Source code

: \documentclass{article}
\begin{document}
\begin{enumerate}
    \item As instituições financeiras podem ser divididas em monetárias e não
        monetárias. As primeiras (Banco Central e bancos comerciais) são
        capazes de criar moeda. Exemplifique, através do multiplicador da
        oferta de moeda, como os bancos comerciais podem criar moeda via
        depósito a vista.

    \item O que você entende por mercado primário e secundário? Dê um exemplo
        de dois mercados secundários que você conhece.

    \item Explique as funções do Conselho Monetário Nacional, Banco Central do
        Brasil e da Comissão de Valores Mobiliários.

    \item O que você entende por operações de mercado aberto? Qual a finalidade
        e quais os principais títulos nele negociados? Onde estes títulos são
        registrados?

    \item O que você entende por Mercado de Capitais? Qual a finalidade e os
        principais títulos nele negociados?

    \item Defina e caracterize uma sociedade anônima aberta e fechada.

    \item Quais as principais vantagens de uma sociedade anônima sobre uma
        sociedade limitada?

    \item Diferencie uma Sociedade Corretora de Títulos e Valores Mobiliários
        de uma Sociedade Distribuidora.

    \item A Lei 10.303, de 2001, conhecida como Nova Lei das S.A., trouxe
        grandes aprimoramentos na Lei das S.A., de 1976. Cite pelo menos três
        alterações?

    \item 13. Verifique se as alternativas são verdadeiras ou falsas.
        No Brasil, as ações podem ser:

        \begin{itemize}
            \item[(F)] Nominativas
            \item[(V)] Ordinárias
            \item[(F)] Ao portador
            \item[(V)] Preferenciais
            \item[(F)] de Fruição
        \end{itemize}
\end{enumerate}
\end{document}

--

Task to carry out:
Transcribe the entries above, every line exactly as it reads.

Solution to this exercise:
Source code

: \documentclass{article}
\begin{document}
\begin{enumerate}
    \item As instituições financeiras podem ser divididas em monetárias e não
        monetárias. As primeiras (Banco Central e bancos comerciais) são
        capazes de criar moeda. Exemplifique, através do multiplicador da
        oferta de moeda, como os bancos comerciais podem criar moeda via
        depósito a vista.

    \item O que você entende por mercado primário e secundário? Dê um exemplo
        de dois mercados secundários que você conhece.

    \item Explique as funções do Conselho Monetário Nacional, Banco Central do
        Brasil e da Comissão de Valores Mobiliários.

    \item O que você entende por operações de mercado aberto? Qual a finalidade
        e quais os principais títulos nele negociados? Onde estes títulos são
        registrados?

    \item O que você entende por Mercado de Capitais? Qual a finalidade e os
        principais títulos nele negociados?

    \item Defina e caracterize uma sociedade anônima aberta e fechada.

    \item Quais as principais vantagens de uma sociedade anônima sobre uma
        sociedade limitada?

    \item Diferencie uma Sociedade Corretora de Títulos e Valores Mobiliários
        de uma Sociedade Distribuidora.

    \item A Lei 10.303, de 2001, conhecida como Nova Lei das S.A., trouxe
        grandes aprimoramentos na Lei das S.A., de 1976. Cite pelo menos três
        alterações?

    \item 13. Verifique se as alternativas são verdadeiras ou falsas.
        No Brasil, as ações podem ser:

        \begin{itemize}
            \item[(F)] Nominativas
            \item[(V)] Ordinárias
            \item[(F)] Ao portador
            \item[(V)] Preferenciais
            \item[(F)] de Fruição
        \end{itemize}
\end{enumerate}
\end{document}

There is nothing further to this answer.